(Records from a dataset)
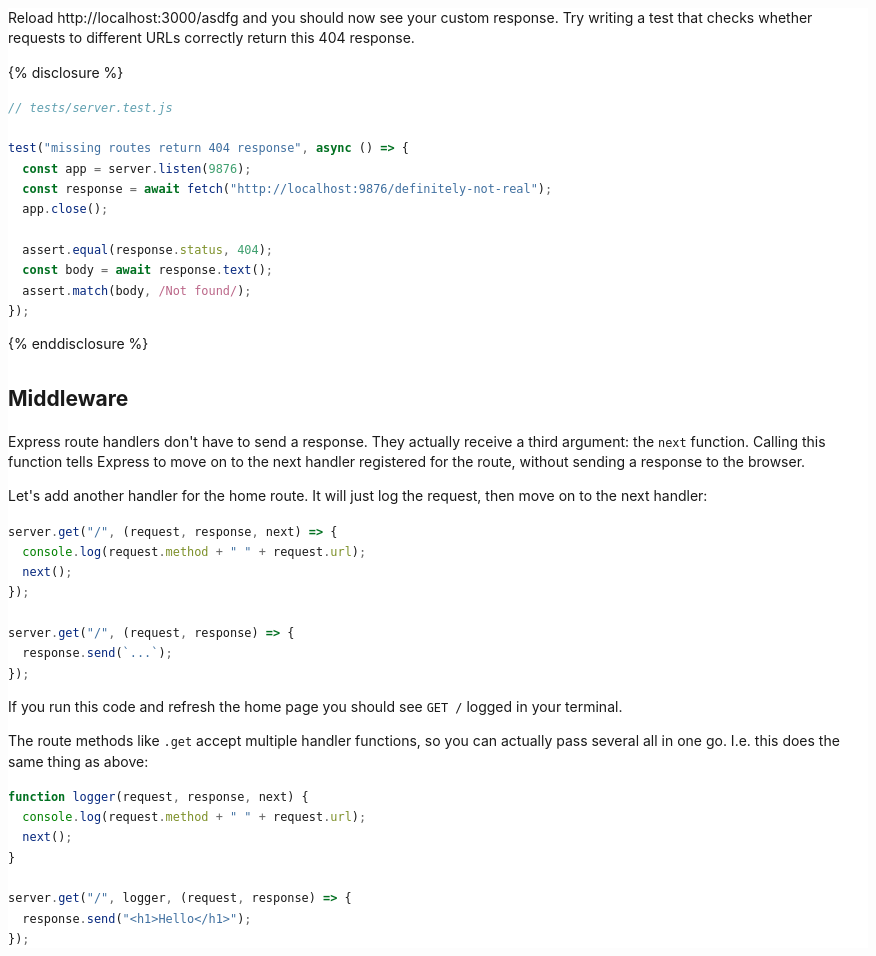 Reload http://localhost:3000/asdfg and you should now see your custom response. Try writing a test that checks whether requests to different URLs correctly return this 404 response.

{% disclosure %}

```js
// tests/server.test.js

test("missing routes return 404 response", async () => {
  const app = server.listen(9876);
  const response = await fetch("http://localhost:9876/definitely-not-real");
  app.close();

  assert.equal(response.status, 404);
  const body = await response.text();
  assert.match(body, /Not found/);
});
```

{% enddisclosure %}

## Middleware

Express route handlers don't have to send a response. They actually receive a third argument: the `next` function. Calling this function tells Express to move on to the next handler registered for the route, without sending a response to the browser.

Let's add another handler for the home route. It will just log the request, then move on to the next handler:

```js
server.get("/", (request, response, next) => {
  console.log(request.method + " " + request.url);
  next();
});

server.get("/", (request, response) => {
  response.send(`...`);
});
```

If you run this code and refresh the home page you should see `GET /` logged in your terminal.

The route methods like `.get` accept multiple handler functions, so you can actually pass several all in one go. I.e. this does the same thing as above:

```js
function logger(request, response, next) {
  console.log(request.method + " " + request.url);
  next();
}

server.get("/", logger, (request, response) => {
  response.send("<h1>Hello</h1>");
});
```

==

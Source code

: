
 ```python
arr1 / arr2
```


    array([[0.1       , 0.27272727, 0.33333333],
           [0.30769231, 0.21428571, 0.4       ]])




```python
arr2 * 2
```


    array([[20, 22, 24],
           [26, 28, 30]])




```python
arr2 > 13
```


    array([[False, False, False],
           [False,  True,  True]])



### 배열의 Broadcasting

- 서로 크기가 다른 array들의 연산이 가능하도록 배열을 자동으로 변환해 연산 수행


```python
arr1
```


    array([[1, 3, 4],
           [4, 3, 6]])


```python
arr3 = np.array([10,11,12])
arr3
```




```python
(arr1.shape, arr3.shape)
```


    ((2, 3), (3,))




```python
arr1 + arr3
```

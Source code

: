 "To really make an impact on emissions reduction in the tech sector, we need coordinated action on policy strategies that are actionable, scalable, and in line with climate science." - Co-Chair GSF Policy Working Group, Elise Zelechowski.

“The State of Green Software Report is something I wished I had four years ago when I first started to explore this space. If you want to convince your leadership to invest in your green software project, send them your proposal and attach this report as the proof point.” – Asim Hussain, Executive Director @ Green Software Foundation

---

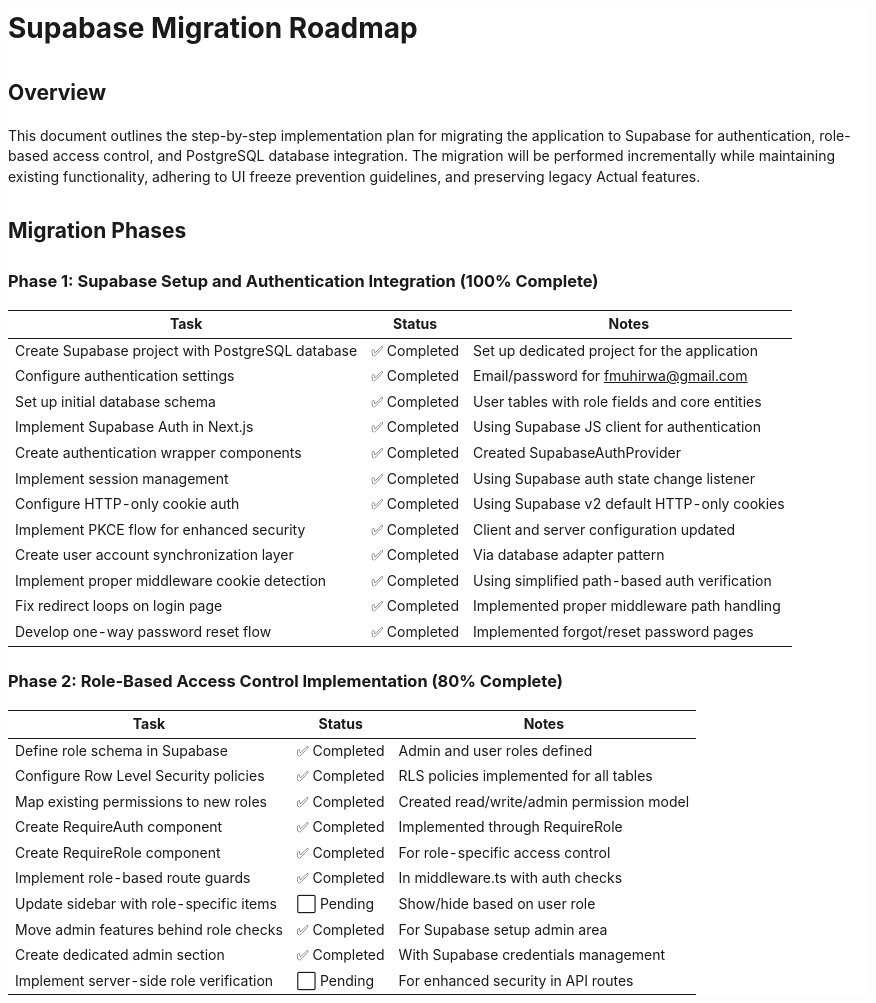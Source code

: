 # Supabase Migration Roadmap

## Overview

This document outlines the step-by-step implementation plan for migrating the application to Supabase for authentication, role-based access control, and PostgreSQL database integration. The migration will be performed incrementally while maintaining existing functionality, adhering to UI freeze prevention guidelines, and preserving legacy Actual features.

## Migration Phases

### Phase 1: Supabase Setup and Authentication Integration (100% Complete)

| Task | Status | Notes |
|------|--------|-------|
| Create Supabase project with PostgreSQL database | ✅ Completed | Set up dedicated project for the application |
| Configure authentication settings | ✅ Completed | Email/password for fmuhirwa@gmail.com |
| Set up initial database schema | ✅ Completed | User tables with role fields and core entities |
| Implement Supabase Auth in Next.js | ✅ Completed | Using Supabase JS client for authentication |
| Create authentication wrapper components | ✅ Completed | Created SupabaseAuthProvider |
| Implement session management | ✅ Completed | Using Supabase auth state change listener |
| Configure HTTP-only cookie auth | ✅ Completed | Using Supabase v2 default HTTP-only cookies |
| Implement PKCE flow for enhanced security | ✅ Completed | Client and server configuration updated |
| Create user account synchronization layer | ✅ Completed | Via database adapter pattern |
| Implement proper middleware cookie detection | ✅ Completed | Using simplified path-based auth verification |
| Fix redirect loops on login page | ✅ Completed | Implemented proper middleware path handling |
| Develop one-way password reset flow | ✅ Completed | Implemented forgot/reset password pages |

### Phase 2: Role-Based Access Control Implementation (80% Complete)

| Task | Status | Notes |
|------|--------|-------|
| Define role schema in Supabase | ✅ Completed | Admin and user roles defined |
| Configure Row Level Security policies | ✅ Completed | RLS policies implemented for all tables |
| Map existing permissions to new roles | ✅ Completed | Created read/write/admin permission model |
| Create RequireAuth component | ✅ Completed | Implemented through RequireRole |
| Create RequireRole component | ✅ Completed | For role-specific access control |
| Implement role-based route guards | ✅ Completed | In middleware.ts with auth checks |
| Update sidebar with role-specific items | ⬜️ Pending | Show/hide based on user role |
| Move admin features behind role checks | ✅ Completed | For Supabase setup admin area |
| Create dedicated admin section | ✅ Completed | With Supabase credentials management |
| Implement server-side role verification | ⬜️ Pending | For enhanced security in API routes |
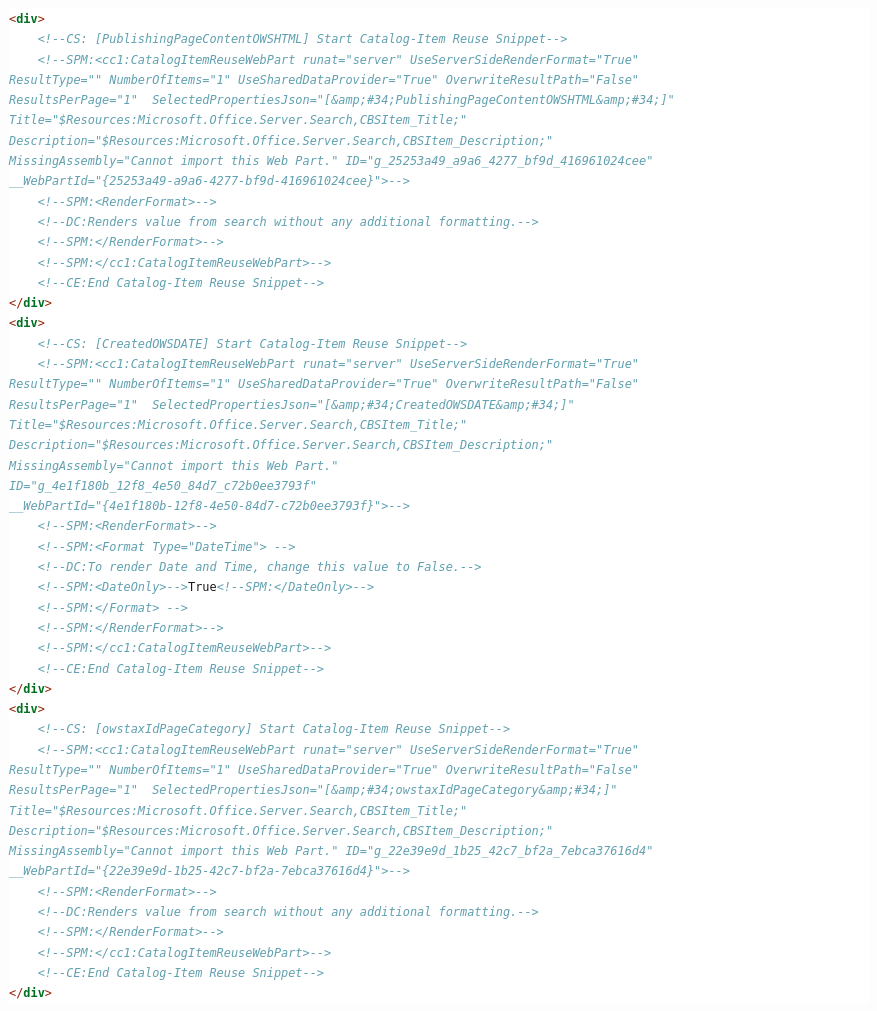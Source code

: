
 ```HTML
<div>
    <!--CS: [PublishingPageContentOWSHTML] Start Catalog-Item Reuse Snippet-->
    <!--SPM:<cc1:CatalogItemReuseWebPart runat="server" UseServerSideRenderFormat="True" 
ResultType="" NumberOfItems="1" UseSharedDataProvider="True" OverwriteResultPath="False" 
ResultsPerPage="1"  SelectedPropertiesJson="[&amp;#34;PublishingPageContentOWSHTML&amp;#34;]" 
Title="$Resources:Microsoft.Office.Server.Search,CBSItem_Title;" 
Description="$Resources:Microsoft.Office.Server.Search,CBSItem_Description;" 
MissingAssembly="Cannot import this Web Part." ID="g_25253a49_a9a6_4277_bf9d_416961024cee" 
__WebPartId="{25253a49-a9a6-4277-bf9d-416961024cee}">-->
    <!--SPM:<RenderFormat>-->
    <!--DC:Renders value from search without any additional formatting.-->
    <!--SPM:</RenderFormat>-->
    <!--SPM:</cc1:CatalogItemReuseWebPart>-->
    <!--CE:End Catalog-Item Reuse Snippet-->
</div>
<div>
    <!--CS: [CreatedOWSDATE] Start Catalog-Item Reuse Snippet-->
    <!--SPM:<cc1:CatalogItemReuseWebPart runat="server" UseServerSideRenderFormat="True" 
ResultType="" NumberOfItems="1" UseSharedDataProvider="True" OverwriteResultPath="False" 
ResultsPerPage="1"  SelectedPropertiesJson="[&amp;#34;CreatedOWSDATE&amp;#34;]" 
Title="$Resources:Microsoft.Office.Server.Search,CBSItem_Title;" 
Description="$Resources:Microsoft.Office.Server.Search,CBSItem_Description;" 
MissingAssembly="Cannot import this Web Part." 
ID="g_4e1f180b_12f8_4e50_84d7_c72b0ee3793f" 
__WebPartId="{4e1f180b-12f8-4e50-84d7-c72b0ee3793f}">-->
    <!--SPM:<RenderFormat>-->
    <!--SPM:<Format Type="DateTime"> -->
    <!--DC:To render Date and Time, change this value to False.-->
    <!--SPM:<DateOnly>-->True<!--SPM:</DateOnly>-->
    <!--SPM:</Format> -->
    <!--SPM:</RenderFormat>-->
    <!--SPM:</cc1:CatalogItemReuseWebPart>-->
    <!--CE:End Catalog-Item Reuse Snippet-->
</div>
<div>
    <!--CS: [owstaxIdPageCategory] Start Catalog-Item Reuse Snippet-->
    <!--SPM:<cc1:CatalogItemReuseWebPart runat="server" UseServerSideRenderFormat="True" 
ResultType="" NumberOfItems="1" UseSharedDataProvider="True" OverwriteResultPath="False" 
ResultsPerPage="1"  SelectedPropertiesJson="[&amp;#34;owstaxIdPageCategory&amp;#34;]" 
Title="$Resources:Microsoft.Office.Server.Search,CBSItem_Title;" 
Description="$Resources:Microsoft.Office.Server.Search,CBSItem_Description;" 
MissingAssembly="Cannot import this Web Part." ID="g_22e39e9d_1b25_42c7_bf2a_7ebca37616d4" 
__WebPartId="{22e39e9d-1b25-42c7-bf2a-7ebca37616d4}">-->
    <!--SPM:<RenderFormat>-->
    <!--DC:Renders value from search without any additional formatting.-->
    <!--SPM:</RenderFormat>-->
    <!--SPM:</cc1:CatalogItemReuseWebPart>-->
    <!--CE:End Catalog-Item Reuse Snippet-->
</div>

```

> _Required action_
Pull every line with the word "const" from the data.

> _Completed exercise_
  const app = server.listen(9876);
  const response = await fetch("http://localhost:9876/definitely-not-real");
  const body = await response.text();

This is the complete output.